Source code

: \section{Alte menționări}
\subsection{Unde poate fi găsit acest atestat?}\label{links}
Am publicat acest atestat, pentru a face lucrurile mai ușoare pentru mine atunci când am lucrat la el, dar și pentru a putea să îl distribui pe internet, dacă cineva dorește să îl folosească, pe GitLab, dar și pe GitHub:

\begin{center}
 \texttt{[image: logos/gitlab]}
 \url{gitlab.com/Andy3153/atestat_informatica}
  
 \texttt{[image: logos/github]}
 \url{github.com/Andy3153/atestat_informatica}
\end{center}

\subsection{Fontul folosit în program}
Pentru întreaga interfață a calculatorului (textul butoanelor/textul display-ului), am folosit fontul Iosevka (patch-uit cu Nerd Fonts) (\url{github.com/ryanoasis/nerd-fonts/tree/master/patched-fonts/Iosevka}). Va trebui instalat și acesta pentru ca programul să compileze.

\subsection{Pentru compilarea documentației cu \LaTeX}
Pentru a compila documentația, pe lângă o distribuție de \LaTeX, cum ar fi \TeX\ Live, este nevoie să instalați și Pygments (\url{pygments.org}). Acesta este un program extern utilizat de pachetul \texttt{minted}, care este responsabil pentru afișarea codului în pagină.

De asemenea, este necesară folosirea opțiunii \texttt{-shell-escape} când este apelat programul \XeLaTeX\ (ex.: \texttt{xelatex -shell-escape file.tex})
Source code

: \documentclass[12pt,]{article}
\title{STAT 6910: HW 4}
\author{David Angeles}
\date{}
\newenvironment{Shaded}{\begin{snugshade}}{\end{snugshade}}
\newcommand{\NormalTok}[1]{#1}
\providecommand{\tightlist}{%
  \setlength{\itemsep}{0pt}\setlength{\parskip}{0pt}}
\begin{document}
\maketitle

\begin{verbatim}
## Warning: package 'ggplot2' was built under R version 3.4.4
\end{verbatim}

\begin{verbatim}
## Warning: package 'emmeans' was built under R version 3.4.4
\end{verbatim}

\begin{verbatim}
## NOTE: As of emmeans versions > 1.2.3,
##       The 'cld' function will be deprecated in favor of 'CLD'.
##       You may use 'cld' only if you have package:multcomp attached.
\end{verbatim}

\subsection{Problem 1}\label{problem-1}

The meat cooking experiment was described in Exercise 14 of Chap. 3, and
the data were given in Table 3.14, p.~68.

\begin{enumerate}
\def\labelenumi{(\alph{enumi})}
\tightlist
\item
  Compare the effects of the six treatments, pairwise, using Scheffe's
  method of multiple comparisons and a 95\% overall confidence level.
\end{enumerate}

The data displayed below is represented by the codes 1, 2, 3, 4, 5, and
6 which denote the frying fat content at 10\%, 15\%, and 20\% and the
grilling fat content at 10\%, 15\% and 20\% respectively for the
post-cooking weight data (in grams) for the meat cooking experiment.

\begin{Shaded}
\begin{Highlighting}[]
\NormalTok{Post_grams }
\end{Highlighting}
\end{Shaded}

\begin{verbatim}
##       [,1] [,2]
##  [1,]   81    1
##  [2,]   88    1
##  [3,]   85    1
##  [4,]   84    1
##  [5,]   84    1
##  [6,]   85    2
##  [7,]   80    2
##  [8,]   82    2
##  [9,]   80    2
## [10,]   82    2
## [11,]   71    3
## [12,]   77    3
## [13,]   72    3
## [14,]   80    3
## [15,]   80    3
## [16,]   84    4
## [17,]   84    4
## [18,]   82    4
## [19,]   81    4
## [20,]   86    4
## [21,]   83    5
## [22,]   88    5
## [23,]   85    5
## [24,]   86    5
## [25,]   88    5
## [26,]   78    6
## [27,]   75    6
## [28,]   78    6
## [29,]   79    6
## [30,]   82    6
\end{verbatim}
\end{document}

■ ■ ■ ■

> [GOAL OF THE EXERCISE] Set down the material above exactly, in full.

> [FINISHED EXERCISE]
Source code

: \section{Alte menționări}
\subsection{Unde poate fi găsit acest atestat?}\label{links}
Am publicat acest atestat, pentru a face lucrurile mai ușoare pentru mine atunci când am lucrat la el, dar și pentru a putea să îl distribui pe internet, dacă cineva dorește să îl folosească, pe GitLab, dar și pe GitHub:

\begin{center}
 \texttt{[image: logos/gitlab]}
 \url{gitlab.com/Andy3153/atestat_informatica}
  
 \texttt{[image: logos/github]}
 \url{github.com/Andy3153/atestat_informatica}
\end{center}

\subsection{Fontul folosit în program}
Pentru întreaga interfață a calculatorului (textul butoanelor/textul display-ului), am folosit fontul Iosevka (patch-uit cu Nerd Fonts) (\url{github.com/ryanoasis/nerd-fonts/tree/master/patched-fonts/Iosevka}). Va trebui instalat și acesta pentru ca programul să compileze.

\subsection{Pentru compilarea documentației cu \LaTeX}
Pentru a compila documentația, pe lângă o distribuție de \LaTeX, cum ar fi \TeX\ Live, este nevoie să instalați și Pygments (\url{pygments.org}). Acesta este un program extern utilizat de pachetul \texttt{minted}, care este responsabil pentru afișarea codului în pagină.

De asemenea, este necesară folosirea opțiunii \texttt{-shell-escape} când este apelat programul \XeLaTeX\ (ex.: \texttt{xelatex -shell-escape file.tex})
Source code

: \documentclass[12pt,]{article}
\title{STAT 6910: HW 4}
\author{David Angeles}
\date{}
\newenvironment{Shaded}{\begin{snugshade}}{\end{snugshade}}
\newcommand{\NormalTok}[1]{#1}
\providecommand{\tightlist}{%
  \setlength{\itemsep}{0pt}\setlength{\parskip}{0pt}}
\begin{document}
\maketitle

\begin{verbatim}
## Warning: package 'ggplot2' was built under R version 3.4.4
\end{verbatim}

\begin{verbatim}
## Warning: package 'emmeans' was built under R version 3.4.4
\end{verbatim}

\begin{verbatim}
## NOTE: As of emmeans versions > 1.2.3,
##       The 'cld' function will be deprecated in favor of 'CLD'.
##       You may use 'cld' only if you have package:multcomp attached.
\end{verbatim}

\subsection{Problem 1}\label{problem-1}

The meat cooking experiment was described in Exercise 14 of Chap. 3, and
the data were given in Table 3.14, p.~68.

\begin{enumerate}
\def\labelenumi{(\alph{enumi})}
\tightlist
\item
  Compare the effects of the six treatments, pairwise, using Scheffe's
  method of multiple comparisons and a 95\% overall confidence level.
\end{enumerate}

The data displayed below is represented by the codes 1, 2, 3, 4, 5, and
6 which denote the frying fat content at 10\%, 15\%, and 20\% and the
grilling fat content at 10\%, 15\% and 20\% respectively for the
post-cooking weight data (in grams) for the meat cooking experiment.

\begin{Shaded}
\begin{Highlighting}[]
\NormalTok{Post_grams }
\end{Highlighting}
\end{Shaded}

\begin{verbatim}
##       [,1] [,2]
##  [1,]   81    1
##  [2,]   88    1
##  [3,]   85    1
##  [4,]   84    1
##  [5,]   84    1
##  [6,]   85    2
##  [7,]   80    2
##  [8,]   82    2
##  [9,]   80    2
## [10,]   82    2
## [11,]   71    3
## [12,]   77    3
## [13,]   72    3
## [14,]   80    3
## [15,]   80    3
## [16,]   84    4
## [17,]   84    4
## [18,]   82    4
## [19,]   81    4
## [20,]   86    4
## [21,]   83    5
## [22,]   88    5
## [23,]   85    5
## [24,]   86    5
## [25,]   88    5
## [26,]   78    6
## [27,]   75    6
## [28,]   78    6
## [29,]   79    6
## [30,]   82    6
\end{verbatim}
\end{document}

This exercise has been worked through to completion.